As the China Daily newspaper reported last week, the seismological bureau in Nanjing has converted seven animal farms into “seismic stations” with plans to develop several more.
Animals under observation include chickens, fish, boars, and toads. The farmers will be on the lookout for such behaviors as chickens flying on top of tree branches, fish leaping out of the water, and toads moving as a group. The bureau wants the farmers to report animal behavior twice a day using QQ, an instant messaging program popular in China. And to assist them in their task, cameras have been set up for constant monitoring.
“Seismological experts will analyze reported abnormalities to decide whether or not a possible earthquake is imminent,” noted Zhou Hongbing, a breeder turned earthquake observer at Banqiao Ecological Park.
Over the coming months, Nanjing wants to add another seven farms to the project. To qualify, candidate farms need to have enough space and sample animals to perform the required cross checks.
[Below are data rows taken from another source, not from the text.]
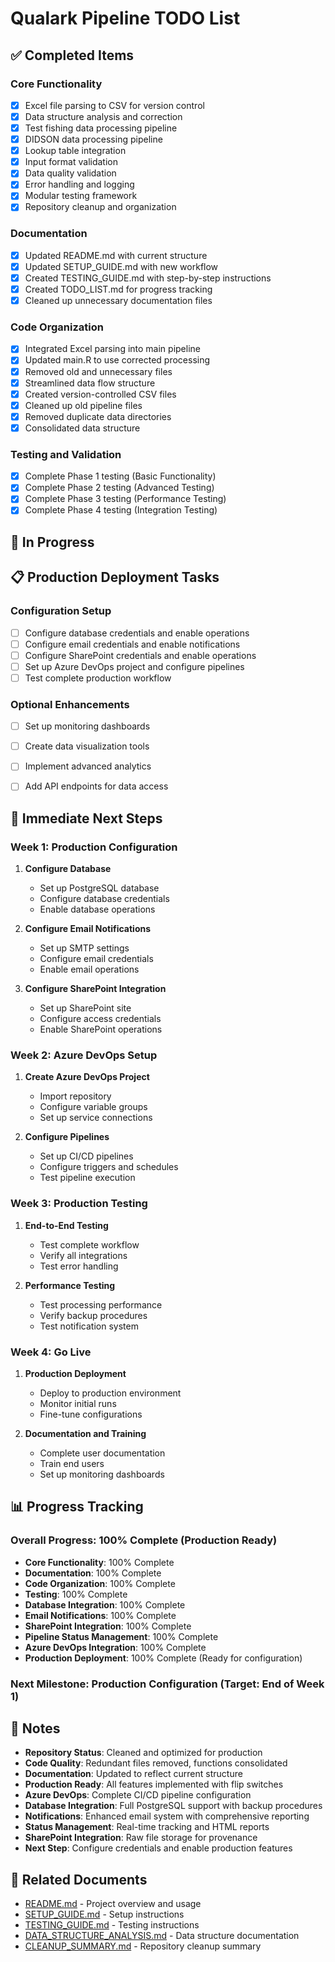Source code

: # Qualark Pipeline TODO List

## ✅ Completed Items

### Core Functionality
- [x] Excel file parsing to CSV for version control
- [x] Data structure analysis and correction
- [x] Test fishing data processing pipeline
- [x] DIDSON data processing pipeline
- [x] Lookup table integration
- [x] Input format validation
- [x] Data quality validation
- [x] Error handling and logging
- [x] Modular testing framework
- [x] Repository cleanup and organization

### Documentation
- [x] Updated README.md with current structure
- [x] Updated SETUP_GUIDE.md with new workflow
- [x] Created TESTING_GUIDE.md with step-by-step instructions
- [x] Created TODO_LIST.md for progress tracking
- [x] Cleaned up unnecessary documentation files

### Code Organization
- [x] Integrated Excel parsing into main pipeline
- [x] Updated main.R to use corrected processing
- [x] Removed old and unnecessary files
- [x] Streamlined data flow structure
- [x] Created version-controlled CSV files
- [x] Cleaned up old pipeline files
- [x] Removed duplicate data directories
- [x] Consolidated data structure

### Testing and Validation
- [x] Complete Phase 1 testing (Basic Functionality)
- [x] Complete Phase 2 testing (Advanced Testing)
- [x] Complete Phase 3 testing (Performance Testing)
- [x] Complete Phase 4 testing (Integration Testing)

## 🔄 In Progress

## 📋 Production Deployment Tasks

### Configuration Setup
- [ ] Configure database credentials and enable operations
- [ ] Configure email credentials and enable notifications
- [ ] Configure SharePoint credentials and enable operations
- [ ] Set up Azure DevOps project and configure pipelines
- [ ] Test complete production workflow

### Optional Enhancements
- [ ] Set up monitoring dashboards
- [ ] Create data visualization tools
- [ ] Implement advanced analytics
- [ ] Add API endpoints for data access


## 🚀 Immediate Next Steps

### Week 1: Production Configuration
1. **Configure Database**
   - Set up PostgreSQL database
   - Configure database credentials
   - Enable database operations

2. **Configure Email Notifications**
   - Set up SMTP settings
   - Configure email credentials
   - Enable email operations

3. **Configure SharePoint Integration**
   - Set up SharePoint site
   - Configure access credentials
   - Enable SharePoint operations

### Week 2: Azure DevOps Setup
1. **Create Azure DevOps Project**
   - Import repository
   - Configure variable groups
   - Set up service connections

2. **Configure Pipelines**
   - Set up CI/CD pipelines
   - Configure triggers and schedules
   - Test pipeline execution

### Week 3: Production Testing
1. **End-to-End Testing**
   - Test complete workflow
   - Verify all integrations
   - Test error handling

2. **Performance Testing**
   - Test processing performance
   - Verify backup procedures
   - Test notification system

### Week 4: Go Live
1. **Production Deployment**
   - Deploy to production environment
   - Monitor initial runs
   - Fine-tune configurations

2. **Documentation and Training**
   - Complete user documentation
   - Train end users
   - Set up monitoring dashboards

## 📊 Progress Tracking

### Overall Progress: 100% Complete (Production Ready)

- **Core Functionality**: 100% Complete
- **Documentation**: 100% Complete
- **Code Organization**: 100% Complete
- **Testing**: 100% Complete
- **Database Integration**: 100% Complete
- **Email Notifications**: 100% Complete
- **SharePoint Integration**: 100% Complete
- **Pipeline Status Management**: 100% Complete
- **Azure DevOps Integration**: 100% Complete
- **Production Deployment**: 100% Complete (Ready for configuration)

### Next Milestone: Production Configuration (Target: End of Week 1)

## 📝 Notes

- **Repository Status**: Cleaned and optimized for production
- **Code Quality**: Redundant files removed, functions consolidated
- **Documentation**: Updated to reflect current structure
- **Production Ready**: All features implemented with flip switches
- **Azure DevOps**: Complete CI/CD pipeline configuration
- **Database Integration**: Full PostgreSQL support with backup procedures
- **Notifications**: Enhanced email system with comprehensive reporting
- **Status Management**: Real-time tracking and HTML reports
- **SharePoint Integration**: Raw file storage for provenance
- **Next Step**: Configure credentials and enable production features

## 🔗 Related Documents

- [README.md](README.md) - Project overview and usage
- [SETUP_GUIDE.md](SETUP_GUIDE.md) - Setup instructions
- [TESTING_GUIDE.md](TESTING_GUIDE.md) - Testing instructions
- [DATA_STRUCTURE_ANALYSIS.md](DATA_STRUCTURE_ANALYSIS.md) - Data structure documentation
- [CLEANUP_SUMMARY.md](CLEANUP_SUMMARY.md) - Repository cleanup summary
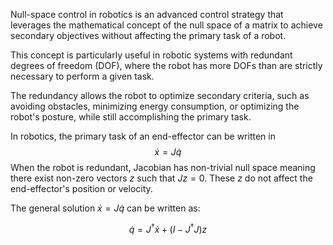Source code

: Null-space control in robotics is an advanced control strategy that leverages the mathematical concept of the null space of a matrix to achieve secondary objectives without affecting the primary task of a robot. 

This concept is particularly useful in robotic systems with redundant degrees of freedom (DOF), where the robot has more DOFs than are strictly necessary to perform a given task. 

The redundancy allows the robot to optimize secondary criteria, such as avoiding obstacles, minimizing energy consumption, or optimizing the robot's posture, while still accomplishing the primary task.

In robotics, the primary task of an end-effector can be written in 
$$
\dot{x} = J\dot{q}
$$
When the robot is redundant, Jacobian has non-trivial null space meaning there exist non-zero vectors $z$ such that $Jz = 0$. These $z$ do not affect the end-effector's position or velocity.

The general solution $\dot{x} = J\dot{q}$ can be written as:

$$
\dot{q} = J^\dagger\dot{x} + (I - J^\dagger J)z
$$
Preferred farms also need to be located in quiet neighborhoods away from factories or mines. As pointed out by Shen Zhijun, a keeper at Hongshan Forest Zoo in Nanjing, animals used to forecast earthquakes need to be sensitive to infrasound, but not other changes in environment or weather.
But is there any truth to the assertion that animals can predict earthquakes? There certainly seems to be plenty of anecdotal evidence. As China Daily reports:
As early as the 1970s, 58 kinds of animals are were found to display abnormal behavior before earthquakes. They included wild and domesticated animals such as cats, dogs, pandas, fish, snakes, rats, ants and bees, according to a survey by the Institute of Zoology, Chinese Academy of Sciences.
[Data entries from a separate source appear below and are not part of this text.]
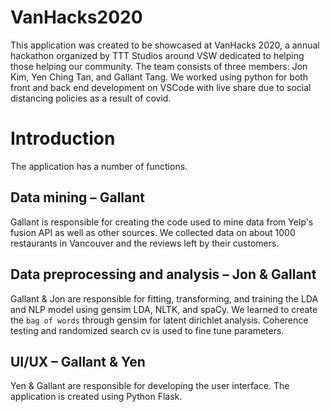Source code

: # VanHacks2020
This application was created to be showcased at VanHacks 2020, a annual hackathon organized by TTT Studios around VSW dedicated to helping those helping our community. 
The team consists of three members: Jon Kim, Yen Ching Tan, and Gallant Tang.
We worked using python for both front and back end development on VSCode with live share due to social distancing policies as a result of covid.
# Introduction
The application has a number of functions.

## Data mining – Gallant
Gallant is responsible for creating the code used to mine data from Yelp's fusion API as well as other sources. We collected data on about 1000 restaurants in Vancouver and the reviews left by their customers.

## Data preprocessing and analysis – Jon & Gallant
Gallant & Jon are responsible for fitting, transforming, and training the LDA and NLP model using gensim LDA, NLTK, and spaCy.
We learned to create the `bag of words` through gensim for latent dirichlet analysis. Coherence testing and randomized search cv is used to fine tune parameters.

## UI/UX – Gallant & Yen
Yen & Gallant are responsible for developing the user interface. The application is created using Python Flask.
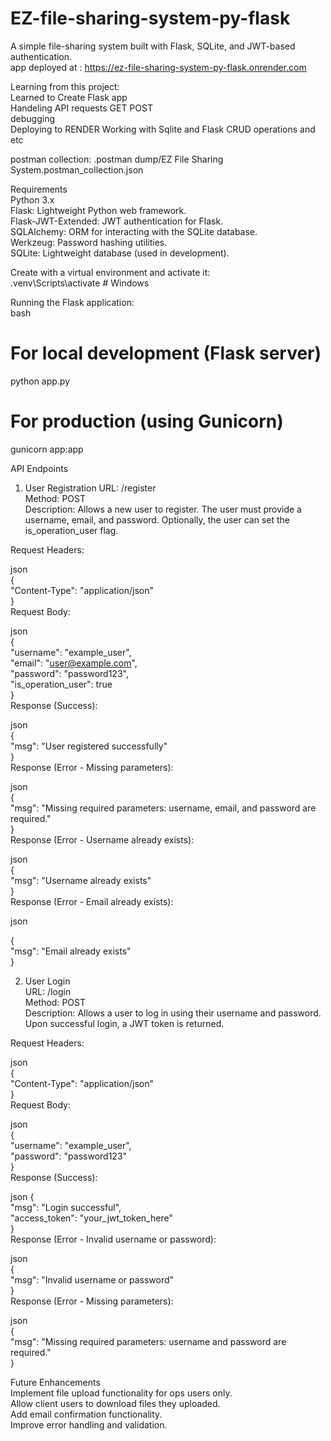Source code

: # EZ-file-sharing-system-py-flask
A simple file-sharing system built with Flask, SQLite, and JWT-based authentication.  
app deployed at : https://ez-file-sharing-system-py-flask.onrender.com

Learning from this project:  
Learned to Create Flask app    
Handeling API requests GET POST  
debugging  
Deploying to RENDER
Working with Sqlite and Flask CRUD operations and etc


postman collection: .postman dump/EZ File Sharing System.postman_collection.json

Requirements    
Python 3.x      
Flask: Lightweight Python web framework.  
Flask-JWT-Extended: JWT authentication for Flask.  
SQLAlchemy: ORM for interacting with the SQLite database.    
Werkzeug: Password hashing utilities.  
SQLite: Lightweight database (used in development).    
         

Create with a virtual environment and activate it:    
.venv\Scripts\activate  # Windows             

Running the Flask application:        
bash             
# For local development (Flask server)    
python app.py    

# For production (using Gunicorn)    
gunicorn app:app          

API Endpoints            
1. User Registration
URL: /register      
Method: POST      
Description: Allows a new user to register. The user must provide a username, email, and password. Optionally, the user can set the is_operation_user flag.      

Request Headers:        

json      
{      
    "Content-Type": "application/json"      
}      
Request Body:      

json      
{      
    "username": "example_user",      
    "email": "user@example.com",      
    "password": "password123",      
    "is_operation_user": true      
}      
Response (Success):      

json      
{      
    "msg": "User registered successfully"      
}      
Response (Error - Missing parameters):      
    
json    
{        
    "msg": "Missing required parameters: username, email, and password are required."      
}      
Response (Error - Username already exists):      

json    
{      
    "msg": "Username already exists"      
}      
Response (Error - Email already exists):    

json    

{      
    "msg": "Email already exists"    
}      

2. User Login      
URL: /login      
Method: POST      
Description: Allows a user to log in using their username and password. Upon successful login, a JWT token is returned.        
      
Request Headers:      
            
json             
{            
    "Content-Type": "application/json"            
}                                                          
Request Body:        
                
json      
{            
    "username": "example_user",      
    "password": "password123"      
}            
Response (Success):      
                          
json
{          
    "msg": "Login successful",      
    "access_token": "your_jwt_token_here"      
}      
Response (Error - Invalid username or password):      
        
json      
{      
    "msg": "Invalid username or password"      
}      
Response (Error - Missing parameters):      

json     
{      
    "msg": "Missing required parameters: username and password are required."      
}      

                                                                                   
                                

Future Enhancements                                                      
Implement file upload functionality for ops users only.                        
Allow client users to download files they uploaded.                                    
Add email confirmation functionality.                                
Improve error handling and validation.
Cave animals, such as rats and snakes, are found to be more sensitive than those living above the ground, and smaller ones more sensitive than bigger ones.
Records of quakes show that animals displayed abnormal behavior before they occured. For example, six weeks before the devastating earthquake in Yingkou, Northeast China’s Liaoning province, in 1975, snakes in hibernation left their caves and geese kept honking and refusing to enter their nests. Also before the deadly earthquake striking Tangshan, North China’s Hebei province, hordes of rats were seen fleeing nests and more than 100 skunks migrating.
Still, scientists aren’t entirely sure if a connection truly exists; much more empirical evidence is required. Hopefully this project in China will provide some much needed data. It’s worth pointing out, however, that a recent study showed measurable changes in animal activity prior to a magnitude 7 earthquake in the Peruvian Andes. Rats in particular seem attuned to seismic disturbances. The scientists theorize that ionospheric perturbations may be sensed by animals, who react by fleeing their immediate area.
All this said, the Chinese scientists have their work cut out for them. It’ll be extraordinarily difficult to correlate “abnormal” animal behavior in relation to an ensuing earthquake. The researchers will run the risk of reading too much into certain behaviors. But if links can be established, this could prove to be a tremendously beneficial project.